Generalnie ujmując, machlojami się zajmą te rycerze i ich białogłowy i teraz wsio wyjdzie, jak to było!
Szef Gazety Publicznej wyrzucony na zbity pysk!
No niestety, wydało się, że szef Gazety Publicznej jest Żydkiem i go teraz wywalili na zbity pysk. Doradcy króla do spraw rolnictwa nie podobały się różne poczynania owego waszmościa i teraz tamten ma przekichane.
Obecnie szefem gazety jest Andrzej z Urbanowa. Deklaruje on, że do gaziety wróci Czterech Rycerzy i Kundel oraz Wielki Turniej, w którym pojedynkowali się inkwizytorzy w swej mądrości jeśli chodzi o torturowanie więźniów.
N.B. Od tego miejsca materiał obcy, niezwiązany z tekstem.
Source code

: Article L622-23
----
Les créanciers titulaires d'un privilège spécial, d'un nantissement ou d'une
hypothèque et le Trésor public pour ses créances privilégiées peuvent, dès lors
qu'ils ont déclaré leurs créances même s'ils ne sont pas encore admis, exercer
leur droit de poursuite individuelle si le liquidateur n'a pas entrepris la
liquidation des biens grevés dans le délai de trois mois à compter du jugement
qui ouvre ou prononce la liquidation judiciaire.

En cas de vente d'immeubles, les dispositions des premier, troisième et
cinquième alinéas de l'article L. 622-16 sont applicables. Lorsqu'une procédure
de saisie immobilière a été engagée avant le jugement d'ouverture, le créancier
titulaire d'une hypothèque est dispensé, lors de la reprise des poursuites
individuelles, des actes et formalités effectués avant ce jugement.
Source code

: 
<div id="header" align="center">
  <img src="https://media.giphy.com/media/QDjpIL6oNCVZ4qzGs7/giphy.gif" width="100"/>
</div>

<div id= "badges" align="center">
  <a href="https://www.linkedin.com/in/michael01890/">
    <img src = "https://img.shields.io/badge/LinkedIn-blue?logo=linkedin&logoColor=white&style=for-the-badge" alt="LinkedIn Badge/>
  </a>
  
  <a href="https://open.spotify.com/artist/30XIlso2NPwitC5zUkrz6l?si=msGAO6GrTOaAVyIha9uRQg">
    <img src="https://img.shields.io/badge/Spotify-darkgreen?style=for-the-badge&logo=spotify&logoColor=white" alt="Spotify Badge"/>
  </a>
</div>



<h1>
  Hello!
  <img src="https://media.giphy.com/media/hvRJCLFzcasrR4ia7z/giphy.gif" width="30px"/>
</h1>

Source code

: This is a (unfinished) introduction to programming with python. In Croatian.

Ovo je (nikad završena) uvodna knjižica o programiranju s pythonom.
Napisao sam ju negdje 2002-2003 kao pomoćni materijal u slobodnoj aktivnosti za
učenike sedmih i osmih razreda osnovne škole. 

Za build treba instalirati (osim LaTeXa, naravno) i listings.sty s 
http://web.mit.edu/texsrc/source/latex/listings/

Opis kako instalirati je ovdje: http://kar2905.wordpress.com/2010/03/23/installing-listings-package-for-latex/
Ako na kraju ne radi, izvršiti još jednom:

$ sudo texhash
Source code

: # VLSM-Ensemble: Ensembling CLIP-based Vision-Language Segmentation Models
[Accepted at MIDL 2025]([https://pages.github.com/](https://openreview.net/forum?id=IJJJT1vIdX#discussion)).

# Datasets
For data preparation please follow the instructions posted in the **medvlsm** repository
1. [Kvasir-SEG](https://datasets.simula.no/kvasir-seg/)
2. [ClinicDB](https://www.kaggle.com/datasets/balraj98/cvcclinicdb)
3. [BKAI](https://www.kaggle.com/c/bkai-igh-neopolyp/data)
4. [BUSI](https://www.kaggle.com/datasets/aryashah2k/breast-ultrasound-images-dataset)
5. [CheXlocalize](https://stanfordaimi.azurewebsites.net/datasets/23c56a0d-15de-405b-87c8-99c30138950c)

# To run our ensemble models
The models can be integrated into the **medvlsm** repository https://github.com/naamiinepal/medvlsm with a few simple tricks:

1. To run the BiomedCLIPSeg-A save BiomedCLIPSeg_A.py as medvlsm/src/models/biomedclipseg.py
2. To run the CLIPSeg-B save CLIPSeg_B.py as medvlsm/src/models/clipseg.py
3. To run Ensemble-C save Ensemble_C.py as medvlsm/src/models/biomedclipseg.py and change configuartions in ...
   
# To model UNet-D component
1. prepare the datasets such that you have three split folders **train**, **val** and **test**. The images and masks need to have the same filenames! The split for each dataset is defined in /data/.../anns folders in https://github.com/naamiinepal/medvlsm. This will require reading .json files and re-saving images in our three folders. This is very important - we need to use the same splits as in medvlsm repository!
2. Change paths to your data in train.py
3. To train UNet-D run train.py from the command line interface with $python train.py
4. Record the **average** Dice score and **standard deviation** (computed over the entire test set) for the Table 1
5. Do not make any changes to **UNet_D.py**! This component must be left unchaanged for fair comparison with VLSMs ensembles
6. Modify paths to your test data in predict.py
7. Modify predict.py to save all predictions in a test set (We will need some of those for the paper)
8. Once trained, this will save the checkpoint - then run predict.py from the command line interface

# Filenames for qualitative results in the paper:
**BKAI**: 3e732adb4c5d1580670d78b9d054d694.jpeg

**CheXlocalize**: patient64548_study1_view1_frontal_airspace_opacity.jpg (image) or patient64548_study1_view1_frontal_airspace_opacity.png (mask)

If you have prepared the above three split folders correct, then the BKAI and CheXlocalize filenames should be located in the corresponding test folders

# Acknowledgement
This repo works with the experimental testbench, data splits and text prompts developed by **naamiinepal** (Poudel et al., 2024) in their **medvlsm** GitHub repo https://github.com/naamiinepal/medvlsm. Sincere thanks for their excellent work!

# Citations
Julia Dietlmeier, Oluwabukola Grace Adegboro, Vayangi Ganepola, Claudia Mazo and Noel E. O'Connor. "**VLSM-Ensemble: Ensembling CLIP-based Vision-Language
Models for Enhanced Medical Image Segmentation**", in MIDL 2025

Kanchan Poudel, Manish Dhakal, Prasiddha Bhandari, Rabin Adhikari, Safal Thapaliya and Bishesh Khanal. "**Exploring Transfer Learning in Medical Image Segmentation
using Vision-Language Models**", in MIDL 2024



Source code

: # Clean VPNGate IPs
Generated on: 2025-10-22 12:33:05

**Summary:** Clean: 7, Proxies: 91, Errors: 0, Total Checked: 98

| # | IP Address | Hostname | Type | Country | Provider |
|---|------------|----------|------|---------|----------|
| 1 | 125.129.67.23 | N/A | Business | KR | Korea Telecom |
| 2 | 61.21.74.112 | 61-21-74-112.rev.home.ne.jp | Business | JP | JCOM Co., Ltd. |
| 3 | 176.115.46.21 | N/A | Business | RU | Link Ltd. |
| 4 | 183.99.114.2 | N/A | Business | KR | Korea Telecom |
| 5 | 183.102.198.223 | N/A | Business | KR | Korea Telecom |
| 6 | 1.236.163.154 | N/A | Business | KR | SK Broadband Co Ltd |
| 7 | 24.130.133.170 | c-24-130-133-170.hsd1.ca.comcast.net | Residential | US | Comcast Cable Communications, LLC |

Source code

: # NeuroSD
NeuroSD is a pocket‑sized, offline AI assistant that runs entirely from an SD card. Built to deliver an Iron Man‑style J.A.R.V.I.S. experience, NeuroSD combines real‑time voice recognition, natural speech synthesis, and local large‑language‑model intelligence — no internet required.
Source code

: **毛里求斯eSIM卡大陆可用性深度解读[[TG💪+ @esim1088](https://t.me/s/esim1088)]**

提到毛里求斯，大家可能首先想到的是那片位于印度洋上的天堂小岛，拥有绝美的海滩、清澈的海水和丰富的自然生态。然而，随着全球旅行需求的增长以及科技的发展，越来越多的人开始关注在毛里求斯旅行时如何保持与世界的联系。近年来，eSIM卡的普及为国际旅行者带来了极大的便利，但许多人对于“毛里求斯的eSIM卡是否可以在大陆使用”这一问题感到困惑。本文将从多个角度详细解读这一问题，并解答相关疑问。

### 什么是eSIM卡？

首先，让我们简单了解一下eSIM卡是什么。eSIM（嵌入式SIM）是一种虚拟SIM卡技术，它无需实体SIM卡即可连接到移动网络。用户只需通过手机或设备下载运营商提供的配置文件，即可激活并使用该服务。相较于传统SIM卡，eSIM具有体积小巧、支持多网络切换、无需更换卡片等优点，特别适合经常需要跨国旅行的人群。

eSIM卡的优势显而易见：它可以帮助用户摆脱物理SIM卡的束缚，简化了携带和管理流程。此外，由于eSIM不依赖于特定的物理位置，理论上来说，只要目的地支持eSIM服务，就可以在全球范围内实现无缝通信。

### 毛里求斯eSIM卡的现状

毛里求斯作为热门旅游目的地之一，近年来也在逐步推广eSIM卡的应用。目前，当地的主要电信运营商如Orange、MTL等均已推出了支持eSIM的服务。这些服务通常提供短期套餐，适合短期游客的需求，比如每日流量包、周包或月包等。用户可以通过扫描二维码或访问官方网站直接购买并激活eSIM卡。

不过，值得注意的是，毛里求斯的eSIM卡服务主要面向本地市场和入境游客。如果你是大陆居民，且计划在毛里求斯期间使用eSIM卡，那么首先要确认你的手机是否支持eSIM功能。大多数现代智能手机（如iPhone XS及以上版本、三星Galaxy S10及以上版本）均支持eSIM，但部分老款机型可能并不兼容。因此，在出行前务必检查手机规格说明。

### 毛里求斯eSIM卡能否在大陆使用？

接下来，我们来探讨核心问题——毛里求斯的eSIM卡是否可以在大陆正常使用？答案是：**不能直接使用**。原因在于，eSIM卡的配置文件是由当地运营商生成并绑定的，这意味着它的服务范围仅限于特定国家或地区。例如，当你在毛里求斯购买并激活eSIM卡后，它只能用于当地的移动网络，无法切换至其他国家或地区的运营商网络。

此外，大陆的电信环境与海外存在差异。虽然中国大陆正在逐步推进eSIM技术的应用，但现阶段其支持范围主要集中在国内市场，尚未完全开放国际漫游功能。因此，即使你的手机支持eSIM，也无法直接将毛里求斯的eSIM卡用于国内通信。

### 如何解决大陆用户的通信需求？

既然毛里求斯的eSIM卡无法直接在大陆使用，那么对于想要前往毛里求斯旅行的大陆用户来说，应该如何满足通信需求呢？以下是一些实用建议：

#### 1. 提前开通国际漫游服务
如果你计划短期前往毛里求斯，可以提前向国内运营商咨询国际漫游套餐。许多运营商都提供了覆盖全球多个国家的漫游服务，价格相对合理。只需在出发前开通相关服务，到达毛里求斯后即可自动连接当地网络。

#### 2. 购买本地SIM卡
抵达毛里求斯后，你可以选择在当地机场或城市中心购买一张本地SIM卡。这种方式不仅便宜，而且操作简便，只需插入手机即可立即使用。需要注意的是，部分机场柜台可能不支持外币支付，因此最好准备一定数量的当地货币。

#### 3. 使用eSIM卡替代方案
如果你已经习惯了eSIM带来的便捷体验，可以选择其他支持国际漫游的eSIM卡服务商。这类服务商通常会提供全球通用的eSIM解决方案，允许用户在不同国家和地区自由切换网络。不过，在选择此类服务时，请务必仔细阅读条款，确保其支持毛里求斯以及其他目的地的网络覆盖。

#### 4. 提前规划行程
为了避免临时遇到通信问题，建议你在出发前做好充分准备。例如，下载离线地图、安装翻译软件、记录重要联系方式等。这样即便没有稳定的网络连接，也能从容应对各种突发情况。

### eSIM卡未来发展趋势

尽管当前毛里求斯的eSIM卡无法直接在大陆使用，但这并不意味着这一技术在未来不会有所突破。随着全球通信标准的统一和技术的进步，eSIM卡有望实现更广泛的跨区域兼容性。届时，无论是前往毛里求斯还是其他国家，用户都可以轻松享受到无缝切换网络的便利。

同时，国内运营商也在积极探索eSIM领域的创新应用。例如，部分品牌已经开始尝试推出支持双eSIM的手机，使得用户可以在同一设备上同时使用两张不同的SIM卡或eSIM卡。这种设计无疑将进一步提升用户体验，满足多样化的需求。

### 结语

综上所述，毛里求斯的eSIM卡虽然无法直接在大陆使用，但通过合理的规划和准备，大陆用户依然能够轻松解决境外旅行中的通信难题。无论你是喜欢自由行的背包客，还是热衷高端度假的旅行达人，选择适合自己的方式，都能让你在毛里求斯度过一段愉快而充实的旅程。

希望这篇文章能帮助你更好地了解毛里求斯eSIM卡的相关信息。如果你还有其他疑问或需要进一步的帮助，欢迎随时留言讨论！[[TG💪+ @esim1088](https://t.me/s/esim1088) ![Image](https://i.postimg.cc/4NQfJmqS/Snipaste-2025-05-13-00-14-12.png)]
Zostawcie Dolinę Rozpusty!
Ostatniego czasu dużośmy słyszeli o tej niby Dolinie Rozpusty, co tam na rynku rozpowiadali. Że tam niby iść ma wielki trakt, gdzie by mieli wozy na wciąż tylko jeździć.
A tam to przecie najwięcej zwierzyny dzikiej mieszka, i rzadkiego ziela ze sto tuzinów. Pono juz starzy druidzi leczyli tam biedaków, co zachorzeli, kiej jeszcze matek waszych matek babek nie było. A i królowie tam czasem na polowanko się brali.
Lecz mieszkańcy, co to tam na wiosce mieszkają - dość już mają hałasu, chcą traktu! Na drzewach usiedli się ekologowie (tak się obwołali) i ani myślą zejść. Uparcie bronią natury, i chwała im za to. Jednak nikt nie wie, co z tego wyniknie... Bo król chciałby traktu (tak właściwie to go sobie żąda), ludzie z wioski też, a ekologowie i tacy urzędnicy z Unii jakiej tam czy co powiadajo, że jak będzie trakt, to strzaszliwe kary i mandaty będą! Jak się król zbuntuje to srogo pożałuje, mówią. Nawet wróżka Pytia nic nie rzecze, choć truła (się) ze koronkę całą. Aha, a ten ksiądz, co to, pamiętacie, na łeb mu dzwonek spadli, to też mówi, żeby tam nic nie budowajo, bo mu ziółek na uzdrowienie nie ostanie. I bądź tu, człowiecze, mądry!...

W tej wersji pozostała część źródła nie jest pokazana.